* [PROBLEM TO SOLVE]:
Where does the word "elements" occur in the data below? Copy each line that holds it.

* [RECORDS PROVIDED]:
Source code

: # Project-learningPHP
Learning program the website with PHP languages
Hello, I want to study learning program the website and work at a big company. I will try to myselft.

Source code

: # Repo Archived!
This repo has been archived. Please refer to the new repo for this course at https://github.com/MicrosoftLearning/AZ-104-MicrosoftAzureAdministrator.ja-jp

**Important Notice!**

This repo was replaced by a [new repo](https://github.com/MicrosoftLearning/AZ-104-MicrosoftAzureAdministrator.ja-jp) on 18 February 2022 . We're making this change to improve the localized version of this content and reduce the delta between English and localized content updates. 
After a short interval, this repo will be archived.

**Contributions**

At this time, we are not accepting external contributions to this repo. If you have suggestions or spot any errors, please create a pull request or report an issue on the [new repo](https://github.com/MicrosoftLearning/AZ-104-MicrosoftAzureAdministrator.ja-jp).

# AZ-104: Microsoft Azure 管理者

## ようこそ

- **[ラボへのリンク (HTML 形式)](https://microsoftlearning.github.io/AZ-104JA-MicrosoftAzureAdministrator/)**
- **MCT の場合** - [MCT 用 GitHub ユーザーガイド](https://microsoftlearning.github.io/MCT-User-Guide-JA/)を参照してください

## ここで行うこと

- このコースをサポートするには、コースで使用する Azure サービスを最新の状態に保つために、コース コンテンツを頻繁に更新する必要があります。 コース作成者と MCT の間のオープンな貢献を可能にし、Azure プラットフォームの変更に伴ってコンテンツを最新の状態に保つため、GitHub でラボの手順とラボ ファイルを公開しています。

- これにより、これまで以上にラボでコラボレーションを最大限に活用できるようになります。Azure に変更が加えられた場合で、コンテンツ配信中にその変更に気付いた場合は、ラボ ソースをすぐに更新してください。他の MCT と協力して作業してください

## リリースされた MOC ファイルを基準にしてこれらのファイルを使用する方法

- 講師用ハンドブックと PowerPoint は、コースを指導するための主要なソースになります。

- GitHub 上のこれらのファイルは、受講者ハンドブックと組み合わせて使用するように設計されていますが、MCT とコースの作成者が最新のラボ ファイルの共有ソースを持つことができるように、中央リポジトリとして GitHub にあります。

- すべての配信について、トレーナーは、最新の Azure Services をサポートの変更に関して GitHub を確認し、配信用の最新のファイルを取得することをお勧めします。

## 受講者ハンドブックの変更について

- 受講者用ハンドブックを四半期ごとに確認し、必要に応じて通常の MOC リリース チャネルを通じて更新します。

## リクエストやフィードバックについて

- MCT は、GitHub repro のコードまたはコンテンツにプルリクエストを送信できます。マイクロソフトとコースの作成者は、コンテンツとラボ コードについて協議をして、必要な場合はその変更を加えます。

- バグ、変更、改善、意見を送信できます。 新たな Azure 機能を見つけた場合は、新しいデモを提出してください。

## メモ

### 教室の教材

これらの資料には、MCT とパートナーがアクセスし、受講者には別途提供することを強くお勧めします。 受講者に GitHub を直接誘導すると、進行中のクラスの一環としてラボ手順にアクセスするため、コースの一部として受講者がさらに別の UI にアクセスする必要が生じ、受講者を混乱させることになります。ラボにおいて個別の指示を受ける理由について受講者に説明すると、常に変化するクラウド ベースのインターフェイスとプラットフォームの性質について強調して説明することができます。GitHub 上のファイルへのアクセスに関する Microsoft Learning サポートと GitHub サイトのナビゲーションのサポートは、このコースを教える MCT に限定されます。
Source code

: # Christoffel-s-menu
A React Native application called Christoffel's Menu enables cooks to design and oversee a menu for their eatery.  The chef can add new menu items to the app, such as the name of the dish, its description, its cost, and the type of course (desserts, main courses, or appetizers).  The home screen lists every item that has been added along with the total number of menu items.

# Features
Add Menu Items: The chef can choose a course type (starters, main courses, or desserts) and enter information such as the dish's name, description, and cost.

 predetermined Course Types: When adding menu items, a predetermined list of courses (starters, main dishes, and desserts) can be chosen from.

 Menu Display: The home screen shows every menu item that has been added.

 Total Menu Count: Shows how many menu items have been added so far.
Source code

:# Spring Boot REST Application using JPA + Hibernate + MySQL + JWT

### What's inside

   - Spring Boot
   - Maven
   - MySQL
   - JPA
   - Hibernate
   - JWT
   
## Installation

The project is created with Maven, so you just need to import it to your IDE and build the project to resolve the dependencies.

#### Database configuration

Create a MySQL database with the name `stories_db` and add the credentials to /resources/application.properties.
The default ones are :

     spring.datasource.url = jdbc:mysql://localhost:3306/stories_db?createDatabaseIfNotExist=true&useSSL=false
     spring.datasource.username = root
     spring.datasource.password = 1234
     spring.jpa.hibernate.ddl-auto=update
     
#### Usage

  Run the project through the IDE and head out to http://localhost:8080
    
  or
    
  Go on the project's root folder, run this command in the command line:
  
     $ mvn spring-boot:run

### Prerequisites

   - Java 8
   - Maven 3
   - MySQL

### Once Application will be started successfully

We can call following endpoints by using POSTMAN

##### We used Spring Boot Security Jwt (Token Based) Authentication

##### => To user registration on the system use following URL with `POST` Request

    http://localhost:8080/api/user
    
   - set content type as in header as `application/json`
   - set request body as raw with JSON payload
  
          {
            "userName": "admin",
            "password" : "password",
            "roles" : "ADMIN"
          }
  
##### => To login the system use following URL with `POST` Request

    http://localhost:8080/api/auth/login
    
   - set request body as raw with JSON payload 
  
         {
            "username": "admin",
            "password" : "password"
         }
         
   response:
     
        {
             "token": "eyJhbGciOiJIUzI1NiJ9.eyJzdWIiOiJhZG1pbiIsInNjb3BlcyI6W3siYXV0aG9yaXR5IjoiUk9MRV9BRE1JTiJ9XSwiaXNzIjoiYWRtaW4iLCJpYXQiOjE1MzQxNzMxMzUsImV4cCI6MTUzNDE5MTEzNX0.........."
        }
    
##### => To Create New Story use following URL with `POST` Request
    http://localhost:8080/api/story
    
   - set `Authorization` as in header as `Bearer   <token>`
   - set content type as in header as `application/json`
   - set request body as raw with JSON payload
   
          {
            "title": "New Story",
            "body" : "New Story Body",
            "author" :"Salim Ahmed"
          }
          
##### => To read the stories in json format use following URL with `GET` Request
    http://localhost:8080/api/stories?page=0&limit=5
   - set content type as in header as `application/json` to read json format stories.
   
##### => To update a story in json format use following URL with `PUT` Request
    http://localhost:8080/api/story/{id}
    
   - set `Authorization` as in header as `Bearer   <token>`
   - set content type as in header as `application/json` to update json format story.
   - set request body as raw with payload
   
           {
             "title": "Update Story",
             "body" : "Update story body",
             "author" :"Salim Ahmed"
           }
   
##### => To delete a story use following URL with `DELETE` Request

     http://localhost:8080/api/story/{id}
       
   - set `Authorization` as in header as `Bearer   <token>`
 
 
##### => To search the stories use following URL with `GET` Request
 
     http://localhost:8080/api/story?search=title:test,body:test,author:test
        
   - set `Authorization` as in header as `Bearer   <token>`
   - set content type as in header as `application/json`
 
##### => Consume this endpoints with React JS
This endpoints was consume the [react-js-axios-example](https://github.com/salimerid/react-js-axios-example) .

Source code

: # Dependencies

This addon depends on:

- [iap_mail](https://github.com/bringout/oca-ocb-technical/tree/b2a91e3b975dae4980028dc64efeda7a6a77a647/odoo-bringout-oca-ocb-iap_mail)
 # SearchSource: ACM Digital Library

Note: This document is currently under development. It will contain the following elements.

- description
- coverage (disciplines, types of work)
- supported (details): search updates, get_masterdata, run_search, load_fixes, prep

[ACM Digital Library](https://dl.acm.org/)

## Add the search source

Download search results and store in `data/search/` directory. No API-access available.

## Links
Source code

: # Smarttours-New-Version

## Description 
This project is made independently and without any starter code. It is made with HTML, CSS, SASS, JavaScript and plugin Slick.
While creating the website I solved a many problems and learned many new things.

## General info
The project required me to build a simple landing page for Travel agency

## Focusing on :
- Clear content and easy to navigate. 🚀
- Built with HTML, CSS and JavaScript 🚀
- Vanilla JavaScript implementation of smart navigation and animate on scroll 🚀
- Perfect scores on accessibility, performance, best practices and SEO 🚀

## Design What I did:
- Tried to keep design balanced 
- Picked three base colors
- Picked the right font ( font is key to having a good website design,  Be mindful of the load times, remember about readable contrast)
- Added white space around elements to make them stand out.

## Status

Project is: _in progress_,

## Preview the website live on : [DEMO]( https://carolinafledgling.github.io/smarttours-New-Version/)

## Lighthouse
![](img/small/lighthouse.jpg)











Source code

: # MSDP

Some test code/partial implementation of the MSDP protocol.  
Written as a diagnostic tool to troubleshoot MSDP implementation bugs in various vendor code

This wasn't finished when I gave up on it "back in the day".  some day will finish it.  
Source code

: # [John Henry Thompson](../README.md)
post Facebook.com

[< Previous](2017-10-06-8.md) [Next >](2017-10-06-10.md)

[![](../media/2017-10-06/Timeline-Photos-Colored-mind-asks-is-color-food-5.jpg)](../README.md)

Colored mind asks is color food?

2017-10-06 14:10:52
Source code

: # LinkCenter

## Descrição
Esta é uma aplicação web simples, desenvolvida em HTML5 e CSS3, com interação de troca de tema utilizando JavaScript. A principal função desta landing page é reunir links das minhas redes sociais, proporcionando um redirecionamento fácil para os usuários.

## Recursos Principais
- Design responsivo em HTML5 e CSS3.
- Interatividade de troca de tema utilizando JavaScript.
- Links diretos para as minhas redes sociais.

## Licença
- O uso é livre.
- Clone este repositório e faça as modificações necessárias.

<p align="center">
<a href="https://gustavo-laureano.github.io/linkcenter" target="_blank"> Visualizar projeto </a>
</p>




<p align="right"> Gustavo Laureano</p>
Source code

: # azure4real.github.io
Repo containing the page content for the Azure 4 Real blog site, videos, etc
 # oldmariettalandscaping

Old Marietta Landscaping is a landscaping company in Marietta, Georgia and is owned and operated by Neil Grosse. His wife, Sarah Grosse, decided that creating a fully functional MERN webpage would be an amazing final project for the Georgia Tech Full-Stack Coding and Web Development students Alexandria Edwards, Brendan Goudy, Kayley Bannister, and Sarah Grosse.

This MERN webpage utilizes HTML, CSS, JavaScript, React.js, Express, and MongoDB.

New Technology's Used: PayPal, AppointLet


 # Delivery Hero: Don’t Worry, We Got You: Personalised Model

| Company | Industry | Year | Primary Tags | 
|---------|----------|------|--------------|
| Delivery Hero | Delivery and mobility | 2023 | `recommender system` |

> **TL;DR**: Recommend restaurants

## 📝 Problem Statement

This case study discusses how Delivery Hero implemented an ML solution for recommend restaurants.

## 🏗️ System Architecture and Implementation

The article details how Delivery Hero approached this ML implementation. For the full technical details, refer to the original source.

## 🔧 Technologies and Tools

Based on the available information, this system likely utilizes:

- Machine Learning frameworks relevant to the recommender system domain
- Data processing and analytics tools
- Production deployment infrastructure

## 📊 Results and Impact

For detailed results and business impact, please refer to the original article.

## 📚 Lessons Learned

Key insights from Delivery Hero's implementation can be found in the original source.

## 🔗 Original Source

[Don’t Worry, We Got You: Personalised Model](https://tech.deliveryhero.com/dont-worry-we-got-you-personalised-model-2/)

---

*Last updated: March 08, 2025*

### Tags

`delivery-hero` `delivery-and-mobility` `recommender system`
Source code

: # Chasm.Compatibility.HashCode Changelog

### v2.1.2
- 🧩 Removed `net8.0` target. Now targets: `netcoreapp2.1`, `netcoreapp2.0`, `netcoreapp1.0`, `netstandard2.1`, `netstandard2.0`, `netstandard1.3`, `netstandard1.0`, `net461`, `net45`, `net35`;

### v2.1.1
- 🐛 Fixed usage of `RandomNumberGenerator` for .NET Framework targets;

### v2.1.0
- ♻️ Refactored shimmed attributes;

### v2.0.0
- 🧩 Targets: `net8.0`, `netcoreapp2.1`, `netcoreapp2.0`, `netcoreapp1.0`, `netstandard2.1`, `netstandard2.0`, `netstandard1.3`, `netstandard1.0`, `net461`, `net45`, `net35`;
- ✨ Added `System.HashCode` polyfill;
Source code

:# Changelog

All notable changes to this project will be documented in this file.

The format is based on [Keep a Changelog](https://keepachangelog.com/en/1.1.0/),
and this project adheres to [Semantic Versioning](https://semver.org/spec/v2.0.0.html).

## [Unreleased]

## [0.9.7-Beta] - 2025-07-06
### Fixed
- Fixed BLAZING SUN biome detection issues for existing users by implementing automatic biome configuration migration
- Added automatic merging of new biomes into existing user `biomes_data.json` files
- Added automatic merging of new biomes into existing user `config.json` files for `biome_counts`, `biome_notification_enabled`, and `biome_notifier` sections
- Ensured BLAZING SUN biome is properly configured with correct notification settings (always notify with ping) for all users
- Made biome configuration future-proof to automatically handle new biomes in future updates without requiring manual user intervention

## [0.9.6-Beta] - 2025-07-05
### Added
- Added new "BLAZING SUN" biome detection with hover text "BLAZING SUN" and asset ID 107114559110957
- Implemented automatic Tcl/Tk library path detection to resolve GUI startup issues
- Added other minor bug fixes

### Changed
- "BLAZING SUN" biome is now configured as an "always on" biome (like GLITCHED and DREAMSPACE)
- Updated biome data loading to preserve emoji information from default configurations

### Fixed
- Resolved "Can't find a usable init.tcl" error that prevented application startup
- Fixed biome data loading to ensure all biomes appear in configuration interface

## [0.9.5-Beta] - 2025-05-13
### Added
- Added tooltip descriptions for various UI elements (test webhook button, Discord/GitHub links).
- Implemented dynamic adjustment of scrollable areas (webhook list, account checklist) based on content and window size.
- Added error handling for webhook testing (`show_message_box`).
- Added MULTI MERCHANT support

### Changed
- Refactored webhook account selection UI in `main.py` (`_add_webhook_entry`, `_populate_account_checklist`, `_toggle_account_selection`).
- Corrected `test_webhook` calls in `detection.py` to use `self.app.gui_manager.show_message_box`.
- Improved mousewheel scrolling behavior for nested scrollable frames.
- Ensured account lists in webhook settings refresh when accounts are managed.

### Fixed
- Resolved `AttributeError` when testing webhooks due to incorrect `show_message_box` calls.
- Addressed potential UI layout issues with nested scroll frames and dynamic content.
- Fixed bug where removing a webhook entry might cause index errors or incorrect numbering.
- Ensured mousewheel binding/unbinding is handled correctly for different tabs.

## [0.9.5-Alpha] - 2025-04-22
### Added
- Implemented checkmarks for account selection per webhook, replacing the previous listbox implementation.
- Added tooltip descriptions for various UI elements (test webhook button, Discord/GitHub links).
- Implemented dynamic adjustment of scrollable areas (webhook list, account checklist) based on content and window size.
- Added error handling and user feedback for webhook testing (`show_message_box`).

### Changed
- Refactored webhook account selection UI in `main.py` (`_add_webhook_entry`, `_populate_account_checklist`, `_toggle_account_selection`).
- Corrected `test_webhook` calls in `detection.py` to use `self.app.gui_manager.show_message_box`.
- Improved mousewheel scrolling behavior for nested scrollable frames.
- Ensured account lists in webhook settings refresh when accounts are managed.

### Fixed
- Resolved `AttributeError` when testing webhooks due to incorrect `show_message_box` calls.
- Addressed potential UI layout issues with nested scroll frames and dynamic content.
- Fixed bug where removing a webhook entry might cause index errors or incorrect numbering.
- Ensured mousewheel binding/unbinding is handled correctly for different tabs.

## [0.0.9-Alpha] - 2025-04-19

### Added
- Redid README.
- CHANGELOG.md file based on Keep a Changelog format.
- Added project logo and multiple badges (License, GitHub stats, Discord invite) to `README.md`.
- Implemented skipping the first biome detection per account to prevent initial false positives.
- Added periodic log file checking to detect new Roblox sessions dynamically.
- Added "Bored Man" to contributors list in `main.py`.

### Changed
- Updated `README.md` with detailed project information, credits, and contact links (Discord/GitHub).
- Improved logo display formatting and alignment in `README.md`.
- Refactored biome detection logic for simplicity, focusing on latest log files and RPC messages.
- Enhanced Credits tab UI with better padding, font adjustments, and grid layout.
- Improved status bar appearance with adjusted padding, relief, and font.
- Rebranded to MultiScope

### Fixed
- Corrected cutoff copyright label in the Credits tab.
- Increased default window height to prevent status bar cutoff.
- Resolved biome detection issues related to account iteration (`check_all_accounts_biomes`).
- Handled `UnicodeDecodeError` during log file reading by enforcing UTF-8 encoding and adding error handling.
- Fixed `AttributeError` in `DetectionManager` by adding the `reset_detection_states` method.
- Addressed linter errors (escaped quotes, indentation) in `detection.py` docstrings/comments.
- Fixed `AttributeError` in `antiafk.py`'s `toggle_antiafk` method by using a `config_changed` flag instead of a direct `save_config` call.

* [FINAL ANSWER]:
Note: This document is currently under development. It will contain the following elements.
- Added white space around elements to make them stand out.
- Added tooltip descriptions for various UI elements (test webhook button, Discord/GitHub links).
- Added tooltip descriptions for various UI elements (test webhook button, Discord/GitHub links).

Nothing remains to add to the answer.